The first switch logic circuit 418 is configured to provide a respective first plurality of switch control signals 423 at the respective first plurality of switch logic output terminals 422. The first plurality of switch control signals 423 is depicted herein as a single switch control signal 423 for the case of reference. Further, the numeral 423 is used herein interchangeably to refer to a single switch control signal and the first plurality of switch control signals. The first plurality of switches S1, S2, S3 and S4 are configured to turn on or turn off based on the respective first plurality of switch control signals 423. The first switch logic circuit 418 is configured to provide the respective first plurality of switch control signals 423 based on a respective first plurality of controller output signals 425 at the first plurality of switch logic input terminals 420 and a first switch logic signal 426 at the first switch control terminal 424. In particular, the switch control signal 423 at each of the first plurality of switch logic output terminals 422 is determined based on a value of a respective one of the first plurality of controller output signals 425 and a value of the first switch logic signal 426. The first plurality of controller output signals 425 is depicted herein as a single controller output signal 425 for the case of reference. Further, the numeral 425 is used herein interchangeably to refer to a single controller output signal of the first plurality of controller output signals and the first plurality of controller output signals.
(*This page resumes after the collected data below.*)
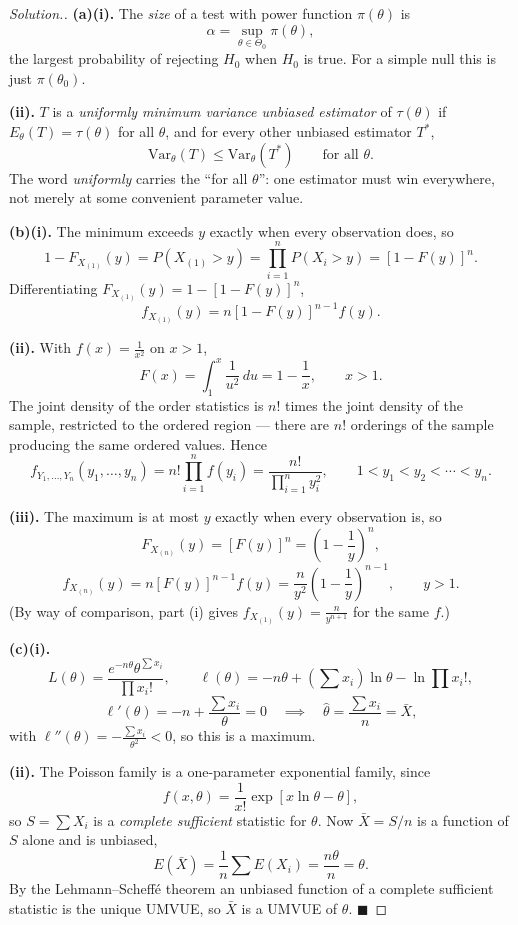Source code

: \documentclass[12pt,a4paper]{report}
\theoremstyle{definition}
\theoremstyle{plain}
\newenvironment{solution}
  {\renewcommand{\qedsymbol}{}\begin{proof}[\textit{Solution}.]}
  {\end{proof}}
\begin{document}
\begin{solution}
\textbf{(a)(i).} The \emph{size} of a test with power function $\pi(\theta)$ is
\[\alpha=\sup_{\theta\in\Theta_0}\pi(\theta),\]
the largest probability of rejecting $H_0$ when $H_0$ is true. For a simple null
this is just $\pi(\theta_0)$.

\textbf{(ii).} $T$ is a \emph{uniformly minimum variance unbiased estimator} of
$\tau(\theta)$ if $E_\theta(T)=\tau(\theta)$ for all $\theta$, and for every other
unbiased estimator $T^*$,
\[\text{Var}_\theta(T)\leq\text{Var}_\theta\left(T^*\right)
\qquad\text{for all }\theta.\]
The word \emph{uniformly} carries the ``for all $\theta$'': one estimator must win
everywhere, not merely at some convenient parameter value.

\textbf{(b)(i).} The minimum exceeds $y$ exactly when every observation does, so
\[1-F_{X_{(1)}}(y)=P\left(X_{(1)}>y\right)=\prod_{i=1}^nP(X_i>y)
=\left[1-F(y)\right]^n.\]
Differentiating $F_{X_{(1)}}(y)=1-\left[1-F(y)\right]^n$,
\[f_{X_{(1)}}(y)=n\left[1-F(y)\right]^{n-1}f(y).\]

\textbf{(ii).} With $f(x)=\frac{1}{x^2}$ on $x>1$,
\[F(x)=\int_1^x\frac{1}{u^2}\,du=1-\frac{1}{x},\qquad x>1.\]
The joint density of the order statistics is $n!$ times the joint density of the
sample, restricted to the ordered region --- there are $n!$ orderings of the
sample producing the same ordered values. Hence
\[f_{Y_1,\ldots,Y_n}(y_1,\ldots,y_n)=n!\prod_{i=1}^nf(y_i)
=\frac{n!}{\prod_{i=1}^ny_i^2},\qquad 1<y_1<y_2<\cdots<y_n.\]

\textbf{(iii).} The maximum is at most $y$ exactly when every observation is, so
\[F_{X_{(n)}}(y)=\left[F(y)\right]^n=\left(1-\frac{1}{y}\right)^n,\]
\[f_{X_{(n)}}(y)=n\left[F(y)\right]^{n-1}f(y)
=\frac{n}{y^2}\left(1-\frac{1}{y}\right)^{n-1},\qquad y>1.\]
(By way of comparison, part (i) gives
$f_{X_{(1)}}(y)=\frac{n}{y^{n+1}}$ for the same $f$.)

\textbf{(c)(i).}
\[L(\theta)=\frac{e^{-n\theta}\theta^{\sum x_i}}{\prod x_i!},\qquad
\ell(\theta)=-n\theta+\left(\sum x_i\right)\ln\theta-\ln\prod x_i!,\]
\[\ell'(\theta)=-n+\frac{\sum x_i}{\theta}=0
\quad\implies\quad\hat\theta=\frac{\sum x_i}{n}=\bar X,\]
with $\ell''(\theta)=-\frac{\sum x_i}{\theta^2}<0$, so this is a maximum.

\textbf{(ii).} The Poisson family is a one-parameter exponential family, since
\[f(x,\theta)=\frac{1}{x!}\exp\left[x\ln\theta-\theta\right],\]
so $S=\sum X_i$ is a \emph{complete sufficient} statistic for $\theta$. Now
$\bar X=S/n$ is a function of $S$ alone and is unbiased,
\[E\left(\bar X\right)=\frac{1}{n}\sum E(X_i)=\frac{n\theta}{n}=\theta.\]
By the Lehmann--Scheff\'e theorem an unbiased function of a complete sufficient
statistic is the unique UMVUE, so $\bar X$ is a UMVUE of $\theta$.
$\blacksquare$


\end{solution}
\end{document}
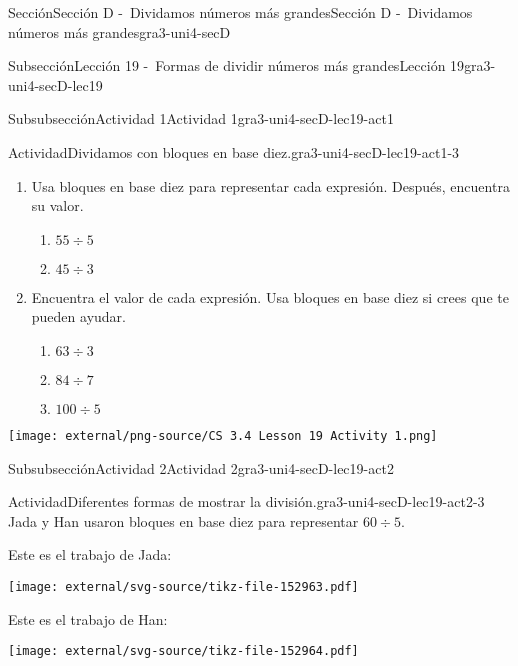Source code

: \documentclass[twoside,10pt,]{article}
\begin{document}
\begin{sectionptx}{Sección}{Sección D -~Dividamos números más grandes}{}{Sección D -~Dividamos números más grandes}{}{}{gra3-uni4-secD}
\begin{subsectionptx}{Subsección}{Lección 19 -~Formas de dividir números más grandes}{}{Lección 19}{}{}{gra3-uni4-secD-lec19}
\begin{subsubsectionptx}{Subsubsección}{Actividad 1}{}{Actividad 1}{}{}{gra3-uni4-secD-lec19-act1}
\begin{activity}{Actividad}{Dividamos con bloques en base diez.}{gra3-uni4-secD-lec19-act1-3}
\begin{sidebyside}{2}{0}{0.1}{0}%
\begin{sbspanel}{0.7}%
%
\begin{enumerate}
\item{}Usa bloques en base diez para representar cada expresión. Después, encuentra su valor.%
%
\begin{enumerate}
\item{}\(\displaystyle 55 \div 5\)%
\item{}\(\displaystyle 45 \div 3\)%
\end{enumerate}
\item{}Encuentra el valor de cada expresión. Usa bloques en base diez si crees que te pueden ayudar.%
%
\begin{enumerate}
\item{}\(\displaystyle 63 \div 3\)%
\item{}\(\displaystyle 84 \div 7\)%
\item{}\(\displaystyle 100 \div 5\)%
\end{enumerate}
\end{enumerate}
\end{sbspanel}%
\begin{sbspanel}{0.2}%
\texttt{[image: external/png-source/CS 3.4 Lesson 19 Activity 1.png]}
\end{sbspanel}%
\end{sidebyside}%
\end{activity}%
\end{subsubsectionptx}
%
%
\typeout{************************************************}
\typeout{************************************************}
%
\begin{subsubsectionptx}{Subsubsección}{Actividad 2}{}{Actividad 2}{}{}{gra3-uni4-secD-lec19-act2}
\begin{activity}{Actividad}{Diferentes formas de mostrar la división.}{gra3-uni4-secD-lec19-act2-3}%
Jada y Han usaron bloques en base diez para representar \(60 \div 5\).%
\par
Este es el trabajo de Jada:%
\begin{image}{0}{1}{0}{}%
\texttt{[image: external/svg-source/tikz-file-152963.pdf]}
\end{image}%
Este es el trabajo de Han:%
\begin{image}{0}{1}{0}{}%
\texttt{[image: external/svg-source/tikz-file-152964.pdf]}
\end{image}%
%
\begin{enumerate}

\end{enumerate}
\end{activity}
\end{subsubsectionptx}
\end{subsectionptx}
\end{sectionptx}
\end{document}
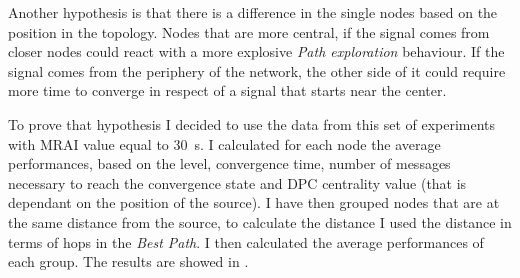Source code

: Another hypothesis is that there is a difference in the single nodes based
on the position in the topology.
Nodes that are more central, if the signal comes from closer nodes could
react with a more explosive \textit{Path exploration} behaviour.
If the signal comes from the periphery of the network, the other side of
it could require more time to converge in respect of a signal that starts
near the center.

To prove that hypothesis I decided to use the data from this set of experiments
with \ac{MRAI} value equal to \SI{30}{\second}.
I calculated for each node the average performances, based on the level, convergence
time, number of messages necessary to reach the convergence state and \ac{DPC}
centrality value (that is dependant on the position of the source).
I have then grouped nodes that are at the same distance from the source, to
calculate the distance I used the distance in terms of hops in the \textit{Best
Path}.
I then calculated the average performances of each group.
The results are showed in .

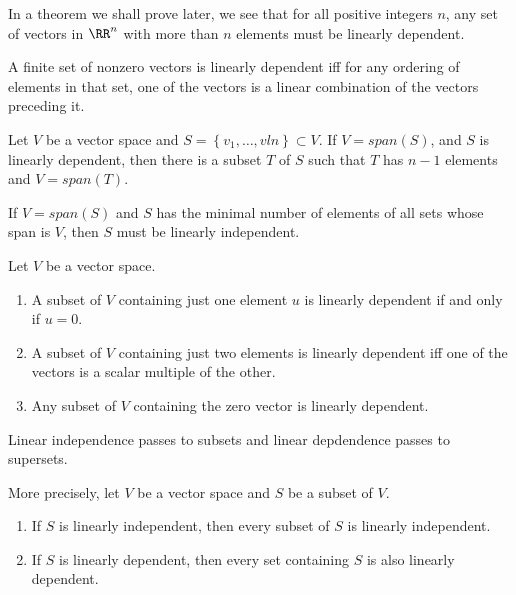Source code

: \begin{remark}
  In a theorem we shall prove later, we see that for all positive integers $n$, any set of vectors in 
  $\RR^{n}$ with more than $n$ elements must be linearly dependent.
\end{remark}

\begin{theorem}
  A finite set of nonzero vectors is linearly dependent iff for any ordering of elements in that set, 
  one of the vectors is a linear combination of the vectors preceding it.
\end{theorem}

\begin{corollary}
  Let $V$ be a vector space and $S = \left\{v_{1}, \dots, vln\right\} \subset V$. 
  If $V = span(S)$, and $S$ is linearly dependent, then there is a subset $T$ of $S$ such that $T$
  has $n - 1$ elements and $V = span(T)$.
\end{corollary}

\begin{corollary}
  If $V = span(S)$ and $S$ has the minimal number of elements of all sets whose span is $V$, then
  $S$ must be linearly independent.
\end{corollary}

\begin{theorem}
  Let $V$ be a vector space.
  \begin{enumerate}[(1)]
    \item A subset of $V$ containing just one element $u$ is linearly dependent if and only if $u = 0$.
    \item A subset of $V$ containing just two elements is linearly dependent iff one of the vectors
      is a scalar multiple of the other.
    \item Any subset of $V$ containing the zero vector is linearly dependent.
  \end{enumerate}
\end{theorem}

  Linear independence passes to subsets and linear depdendence passes to supersets.
\begin{theorem}
  More precisely, let $V$ be a vector space and $S$ be a subset of $V$.
  \begin{enumerate}[(1)]
    \item If $S$ is linearly independent, then every subset of $S$ is linearly independent.
    \item If $S$ is linearly dependent, then every set containing $S$ is also linearly dependent.
  \end{enumerate}
\end{theorem}

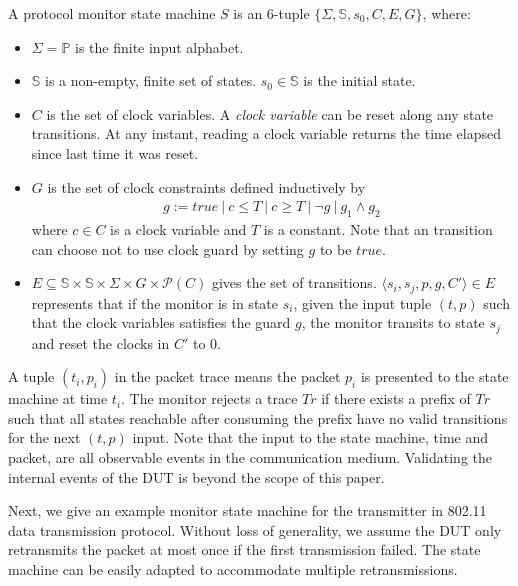 \begin{definition}
  A protocol monitor state machine $S$ is an 6-tuple $\{\Sigma, \mathbb{S}, s_0, C, E, G\}$, where:
  \begin{itemize}
    \item $\Sigma = \mathbb{P}$ is the finite input alphabet.
    \item $\mathbb{S}$ is a non-empty, finite set of states. $s_0 \in
      \mathbb{S}$ is the initial state.
    \item $C$ is the set of clock variables. A \textit{clock variable} can be
      reset along any state transitions. At any instant, reading a clock
      variable returns the time elapsed since last time it was reset.
    \item $G$ is the set of clock constraints defined inductively by
      \begin{align*}
        g := true\ |\ c \le T\ |\ c \ge T\ |\ \neg g\ |\ g_1 \land g_2
      \end{align*}%
      where $c \in C$ is a clock variable and $T$ is a constant. Note that an
      transition can choose not to use clock guard by setting $g$ to be $true$.
    \item $E \subseteq \mathbb{S} \times \mathbb{S} \times \Sigma \times  G \times \mathscr{P}(C)$
      gives the set of transitions. $\langle s_i, s_j, p, g, C'\rangle \in E$
      represents that if the monitor is in state $s_i$, given the input tuple
      $(t, p)$ such that the clock variables satisfies the guard $g$, the
      monitor transits to state $s_j$ and reset the clocks in $C'$ to 0.
  \end{itemize}
  \label{def:sm}
\end{definition}

A tuple $(t_i, p_i)$ in the packet trace means the packet $p_i$ is presented to
the state machine at time $t_i$.
%
The monitor rejects a trace $Tr$ if there exists a prefix of $Tr$ such that all
states reachable after consuming the prefix have no valid transitions for the
next $(t, p)$ input.
%
Note that the input to the state machine, time and packet, are all
observable events in the communication medium.
%
Validating the internal events of the DUT is beyond the
scope of this paper.

Next, we give an example monitor state machine for the transmitter in 802.11
data transmission protocol.
%
Without loss of generality, we assume the DUT only
retransmits the packet at most once if the first transmission failed.
%
The state machine can be easily adapted to accommodate multiple retransmissions.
The first controller circuit 414 further includes a first switching driver control circuit 428 that includes a first plurality of driver input terminals 430, a first driver output terminal 432 and a first driver logic terminal 434. The first plurality of driver input terminals 430 is depicted herein as a single terminal for ease of reference. The first driver logic terminal 434 is coupled to the first switch control terminal 424 of the first switch logic circuit 418, and each of the first plurality of driver input terminals 430 is coupled to a respective one of the first plurality of switch logic input terminals 420. Further, the first driver output terminal 432 is coupled to the LED driver control input 413 of the switching LED driver circuit 408 via a global BUS 435. The first switching driver control circuit 428 is configured to provide the first switch logic signal 426 at the first driver logic terminal 434 and a first driver output signal 436 at the first driver output terminal 432 based on the first plurality of controller output signals 425. In some examples, the first switching driver control circuit 428 is configured to provide the first driver output signal 436 to the global BUS 435 that is coupled to the LED driver control input 413, in order to control the switching LED driver circuit 408. In some examples, the global BUS 435 is configured to provide a driver control signal 437 to the LED driver control input 413 based on the first driver output signal 436. The switching driver control circuit 428 thus is configured to provide the first driver output signal 436 with value to turn on (e.g., enable) the switching LED driver circuit 408 for providing the LED current I_LED for activating any of the first plurality of LEDs L1, L2, L3 and L4. In some examples, the first controller circuit 414 may be implemented as an integrated circuit (IC). The system 400 further includes a controller circuit 427 configured to provide the first plurality of controller output signals 425 respectively to the first plurality of switch logic input terminals 420 and the first plurality of driver input terminals 430.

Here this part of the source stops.